### [EXERCISE DIRECTIONS]
Produce word for word the lines of the data below running from the one that has "a secret key." to the one that has "a registration request.", inclusive, and no others.

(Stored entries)
= Beginning of Section =
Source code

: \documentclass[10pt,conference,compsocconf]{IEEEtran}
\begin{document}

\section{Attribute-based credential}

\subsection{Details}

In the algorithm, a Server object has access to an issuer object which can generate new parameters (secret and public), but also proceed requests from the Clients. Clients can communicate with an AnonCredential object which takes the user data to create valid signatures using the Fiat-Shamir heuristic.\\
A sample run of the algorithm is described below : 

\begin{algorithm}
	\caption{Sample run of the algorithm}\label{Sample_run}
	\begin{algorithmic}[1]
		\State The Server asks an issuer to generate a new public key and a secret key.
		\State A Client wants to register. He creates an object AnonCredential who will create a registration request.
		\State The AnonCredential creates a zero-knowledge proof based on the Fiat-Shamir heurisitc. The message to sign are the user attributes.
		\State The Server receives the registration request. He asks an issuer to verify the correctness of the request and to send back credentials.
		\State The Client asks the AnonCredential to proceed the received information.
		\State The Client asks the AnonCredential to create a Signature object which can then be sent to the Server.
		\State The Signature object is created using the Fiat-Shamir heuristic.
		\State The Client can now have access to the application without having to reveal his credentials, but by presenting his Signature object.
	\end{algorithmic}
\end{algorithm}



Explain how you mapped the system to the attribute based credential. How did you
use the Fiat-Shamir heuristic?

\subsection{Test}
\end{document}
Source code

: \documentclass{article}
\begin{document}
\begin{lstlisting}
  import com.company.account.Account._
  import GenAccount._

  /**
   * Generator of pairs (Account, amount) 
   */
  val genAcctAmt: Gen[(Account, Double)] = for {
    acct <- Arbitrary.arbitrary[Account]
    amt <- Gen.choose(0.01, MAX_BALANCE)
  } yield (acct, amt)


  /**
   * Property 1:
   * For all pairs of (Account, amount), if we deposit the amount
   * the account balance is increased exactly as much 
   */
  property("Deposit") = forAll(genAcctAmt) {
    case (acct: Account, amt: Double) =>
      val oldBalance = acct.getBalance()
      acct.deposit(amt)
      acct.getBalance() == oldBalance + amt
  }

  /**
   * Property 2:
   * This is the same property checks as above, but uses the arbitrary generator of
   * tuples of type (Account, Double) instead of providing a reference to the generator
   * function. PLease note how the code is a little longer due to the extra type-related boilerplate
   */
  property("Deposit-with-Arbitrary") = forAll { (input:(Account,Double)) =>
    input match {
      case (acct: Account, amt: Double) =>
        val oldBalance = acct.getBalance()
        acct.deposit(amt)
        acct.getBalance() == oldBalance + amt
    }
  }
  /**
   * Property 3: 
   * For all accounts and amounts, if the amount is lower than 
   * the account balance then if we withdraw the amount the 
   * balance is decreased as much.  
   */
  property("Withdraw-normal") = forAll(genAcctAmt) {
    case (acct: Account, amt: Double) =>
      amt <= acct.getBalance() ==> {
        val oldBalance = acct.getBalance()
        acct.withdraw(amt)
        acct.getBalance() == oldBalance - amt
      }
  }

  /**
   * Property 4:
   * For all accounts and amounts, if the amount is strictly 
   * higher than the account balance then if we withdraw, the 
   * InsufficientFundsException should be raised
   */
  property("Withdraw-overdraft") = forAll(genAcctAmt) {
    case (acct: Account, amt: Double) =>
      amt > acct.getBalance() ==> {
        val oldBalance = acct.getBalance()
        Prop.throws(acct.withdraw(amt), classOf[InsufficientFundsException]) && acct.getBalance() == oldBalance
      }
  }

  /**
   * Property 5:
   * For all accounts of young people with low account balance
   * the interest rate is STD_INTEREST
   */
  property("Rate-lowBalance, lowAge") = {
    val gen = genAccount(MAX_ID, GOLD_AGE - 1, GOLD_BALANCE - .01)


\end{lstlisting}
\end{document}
= End of Section =
### [RESULT]
		\State The Server asks an issuer to generate a new public key and a secret key.
		\State A Client wants to register. He creates an object AnonCredential who will create a registration request.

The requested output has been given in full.